Nashville Community Education classes make a comeback

Lovette Curry still meets people who think the Nashville Community Education Commission dissolved years ago. 
Instead, the commission executive director tells them enrollment is up and revenues are increasing. 
But Curry can’t deny that, for a while, it seemed the once-popular classes had gone away. 
Turmoil in 2010 threatened to end the program after more than 30 years of after-school, adult and senior classes ranging from couponing to conversational Spanish. A financial review exposed mismanagement, and the program split off from Metro Schools, chopping its budget by more than half. Three of four class locations closed. And layoffs cut a staff of eight down to one — just Curry. 

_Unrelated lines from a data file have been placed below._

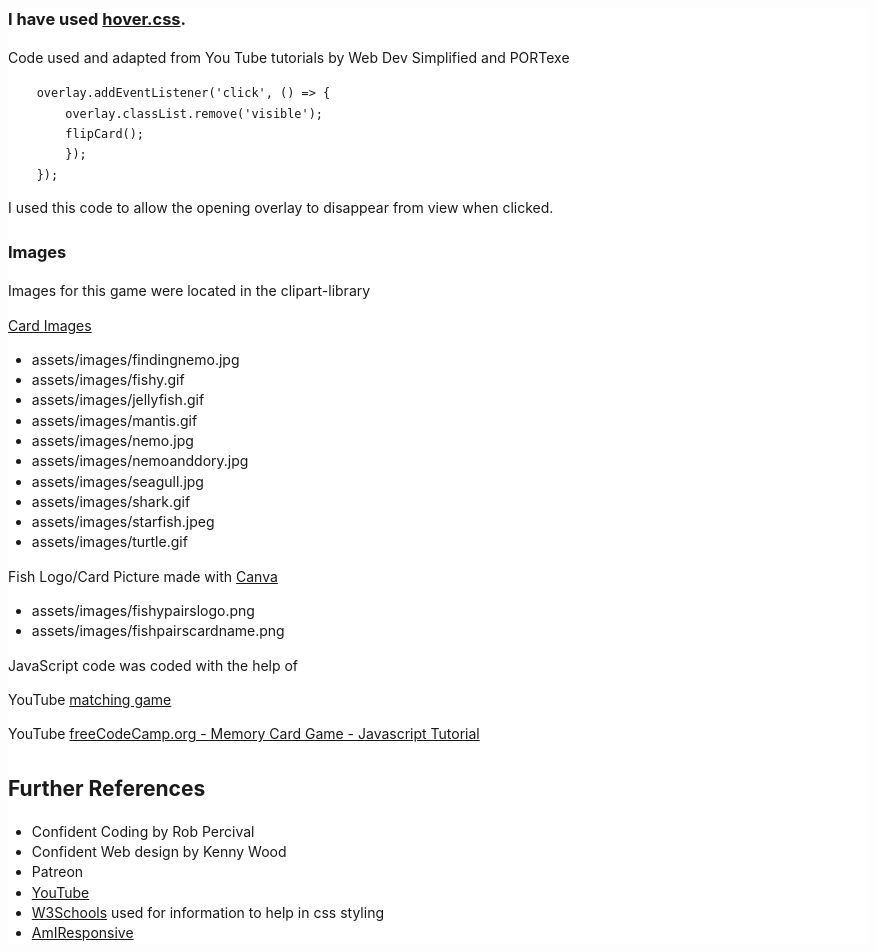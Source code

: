 ### I have used [hover.css](https://cdnjs.cloudflare.com/ajax/libs/hover.css/2.1.1/css/hover-min.css).

Code used and adapted from You Tube tutorials by Web Dev Simplified and PORTexe    

```overlays.forEach(overlay => {
    overlay.addEventListener('click', () => {
        overlay.classList.remove('visible');
        flipCard();
        });
    });

```

I used this code to allow the opening overlay to disappear from view when clicked.

### Images

Images for this game were located in the clipart-library

[Card Images](http://clipart-library.com/nemo.html)

- assets/images/findingnemo.jpg
- assets/images/fishy.gif
- assets/images/jellyfish.gif
- assets/images/mantis.gif
- assets/images/nemo.jpg
- assets/images/nemoanddory.jpg
- assets/images/seagull.jpg
- assets/images/shark.gif
- assets/images/starfish.jpeg
- assets/images/turtle.gif

Fish Logo/Card Picture made with [Canva](www.canva.com)

- assets/images/fishypairslogo.png
- assets/images/fishpairscardname.png

JavaScript code was coded with the help of 

YouTube 
[matching game](https://scotch.io/tutorials/how-to-build-a-memory-matching-game-in-javascript#toc-3-moves)

YouTube
[freeCodeCamp.org - Memory Card Game - Javascript Tutorial](https://marina-ferreira.gihub.io/memory-game/)



## Further References
- Confident Coding by Rob Percival
- Confident Web design by Kenny Wood
- Patreon 
- [YouTube](https://www.youtube.com/) 
- [W3Schools](https://www.w3schools.com/) used for information to help in css styling
- [AmIResponsive](http://ami.responsivedesign.is/)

“With all that transition and losing staff the way that we did, and closing sites, a lot of people thought we were closed,” Curry said. “It was like, ‘Remember when Community Ed was a thing?’ There was no money for advertising, for professional development, for printing.” 
New leadership and Metro Council oversight overhauled the program, discontinued some classes and recommended that Community Education give up oversight of the Senior Renaissance Center, where dozens of seniors spend their mornings in West Nashville.
The changes also allowed Curry to broadcast a different message: “We’re still here.”